Exercise details -
Produce word for word the lines of the data below running from the one that has "reduction techniques of" to the one that has "effective temperature, this", inclusive, and no others.

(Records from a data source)
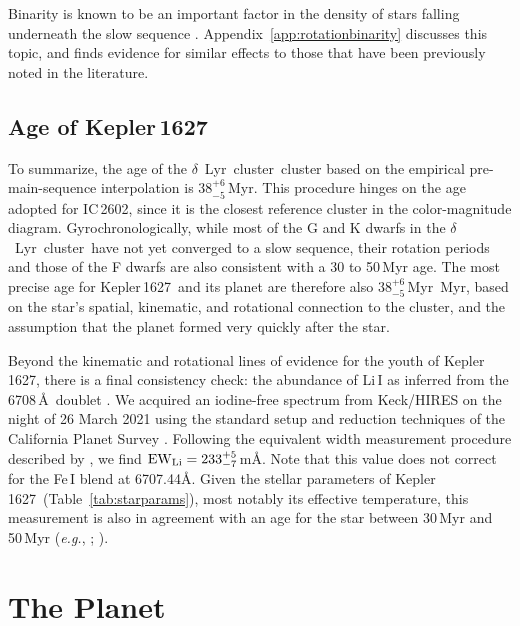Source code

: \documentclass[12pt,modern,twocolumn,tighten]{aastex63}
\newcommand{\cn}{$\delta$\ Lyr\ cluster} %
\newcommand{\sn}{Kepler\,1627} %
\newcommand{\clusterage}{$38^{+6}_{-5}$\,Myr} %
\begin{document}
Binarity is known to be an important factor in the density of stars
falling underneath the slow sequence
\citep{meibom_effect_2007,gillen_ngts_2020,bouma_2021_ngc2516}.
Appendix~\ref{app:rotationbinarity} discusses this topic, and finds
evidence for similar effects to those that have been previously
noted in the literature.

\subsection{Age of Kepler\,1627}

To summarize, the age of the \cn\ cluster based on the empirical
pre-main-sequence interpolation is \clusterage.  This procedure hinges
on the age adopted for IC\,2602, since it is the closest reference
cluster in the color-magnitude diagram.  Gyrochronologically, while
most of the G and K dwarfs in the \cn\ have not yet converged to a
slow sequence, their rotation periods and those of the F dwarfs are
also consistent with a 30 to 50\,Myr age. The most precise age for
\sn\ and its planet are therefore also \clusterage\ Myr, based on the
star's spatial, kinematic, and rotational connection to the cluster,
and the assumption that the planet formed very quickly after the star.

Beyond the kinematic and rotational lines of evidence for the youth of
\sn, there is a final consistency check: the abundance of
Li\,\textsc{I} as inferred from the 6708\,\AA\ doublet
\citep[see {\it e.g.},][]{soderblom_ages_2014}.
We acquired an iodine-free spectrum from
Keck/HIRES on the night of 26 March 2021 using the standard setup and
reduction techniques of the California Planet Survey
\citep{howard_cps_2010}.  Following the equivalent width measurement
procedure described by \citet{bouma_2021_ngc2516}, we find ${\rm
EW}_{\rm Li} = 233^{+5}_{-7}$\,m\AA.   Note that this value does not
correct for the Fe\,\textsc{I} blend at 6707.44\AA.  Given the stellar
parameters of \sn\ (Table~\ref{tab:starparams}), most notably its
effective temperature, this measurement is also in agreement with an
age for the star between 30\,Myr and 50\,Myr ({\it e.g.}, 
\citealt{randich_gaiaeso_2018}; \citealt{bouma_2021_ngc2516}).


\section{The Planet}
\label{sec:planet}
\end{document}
---
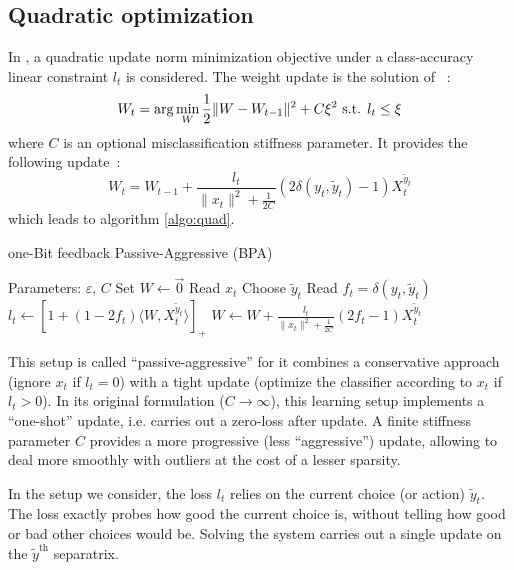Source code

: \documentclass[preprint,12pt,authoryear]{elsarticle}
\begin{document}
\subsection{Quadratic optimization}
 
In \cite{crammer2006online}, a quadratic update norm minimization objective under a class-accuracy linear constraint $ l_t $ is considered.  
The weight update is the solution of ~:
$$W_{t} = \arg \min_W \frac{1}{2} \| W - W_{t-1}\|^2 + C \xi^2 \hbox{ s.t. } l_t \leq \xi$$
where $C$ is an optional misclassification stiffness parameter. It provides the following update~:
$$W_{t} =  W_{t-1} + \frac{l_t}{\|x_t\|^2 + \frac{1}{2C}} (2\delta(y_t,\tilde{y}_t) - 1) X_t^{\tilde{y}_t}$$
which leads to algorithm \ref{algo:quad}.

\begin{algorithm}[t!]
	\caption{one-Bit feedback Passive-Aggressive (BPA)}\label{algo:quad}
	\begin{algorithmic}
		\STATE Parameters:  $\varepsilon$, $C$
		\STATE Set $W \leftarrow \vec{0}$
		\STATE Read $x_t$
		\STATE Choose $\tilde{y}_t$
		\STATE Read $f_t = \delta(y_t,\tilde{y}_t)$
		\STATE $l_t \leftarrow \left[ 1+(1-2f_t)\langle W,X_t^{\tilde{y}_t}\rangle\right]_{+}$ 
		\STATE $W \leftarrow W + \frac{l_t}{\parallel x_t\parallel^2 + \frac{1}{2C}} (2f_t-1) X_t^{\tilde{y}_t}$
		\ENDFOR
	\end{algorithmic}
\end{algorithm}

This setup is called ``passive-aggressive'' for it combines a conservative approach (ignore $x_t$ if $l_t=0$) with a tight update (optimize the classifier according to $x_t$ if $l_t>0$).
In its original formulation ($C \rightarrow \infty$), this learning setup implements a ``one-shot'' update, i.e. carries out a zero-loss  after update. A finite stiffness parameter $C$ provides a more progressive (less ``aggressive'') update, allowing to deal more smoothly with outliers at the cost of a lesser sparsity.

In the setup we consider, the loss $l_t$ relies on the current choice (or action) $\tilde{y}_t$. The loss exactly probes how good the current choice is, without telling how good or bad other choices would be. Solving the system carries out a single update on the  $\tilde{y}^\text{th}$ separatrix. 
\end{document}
---
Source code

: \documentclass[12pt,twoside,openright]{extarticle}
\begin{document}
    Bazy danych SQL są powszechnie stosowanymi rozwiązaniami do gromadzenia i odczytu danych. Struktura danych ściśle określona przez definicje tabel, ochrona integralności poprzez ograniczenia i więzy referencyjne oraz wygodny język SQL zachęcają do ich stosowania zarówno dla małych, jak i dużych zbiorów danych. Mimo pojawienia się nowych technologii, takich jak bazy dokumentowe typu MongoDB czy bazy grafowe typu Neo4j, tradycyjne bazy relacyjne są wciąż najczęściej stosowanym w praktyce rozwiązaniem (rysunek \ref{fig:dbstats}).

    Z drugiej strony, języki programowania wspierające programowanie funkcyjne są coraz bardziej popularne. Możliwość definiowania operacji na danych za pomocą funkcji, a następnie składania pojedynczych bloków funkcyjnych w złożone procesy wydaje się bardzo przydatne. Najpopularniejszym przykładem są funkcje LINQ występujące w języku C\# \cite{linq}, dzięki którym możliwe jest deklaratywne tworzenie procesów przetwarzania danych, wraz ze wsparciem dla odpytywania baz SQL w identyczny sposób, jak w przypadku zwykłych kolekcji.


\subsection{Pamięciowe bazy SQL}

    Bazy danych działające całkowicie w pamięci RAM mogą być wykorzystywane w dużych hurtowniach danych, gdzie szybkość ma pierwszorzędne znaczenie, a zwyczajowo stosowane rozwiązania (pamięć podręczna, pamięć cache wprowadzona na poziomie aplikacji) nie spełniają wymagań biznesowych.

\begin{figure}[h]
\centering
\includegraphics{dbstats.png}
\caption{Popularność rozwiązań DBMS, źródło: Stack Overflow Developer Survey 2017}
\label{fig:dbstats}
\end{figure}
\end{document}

Answer below -
reduction techniques of the California Planet Survey
\citep{howard_cps_2010}.  Following the equivalent width measurement
procedure described by \citet{bouma_2021_ngc2516}, we find ${\rm
EW}_{\rm Li} = 233^{+5}_{-7}$\,m\AA.   Note that this value does not
correct for the Fe\,\textsc{I} blend at 6707.44\AA.  Given the stellar
parameters of \sn\ (Table~\ref{tab:starparams}), most notably its
effective temperature, this measurement is also in agreement with an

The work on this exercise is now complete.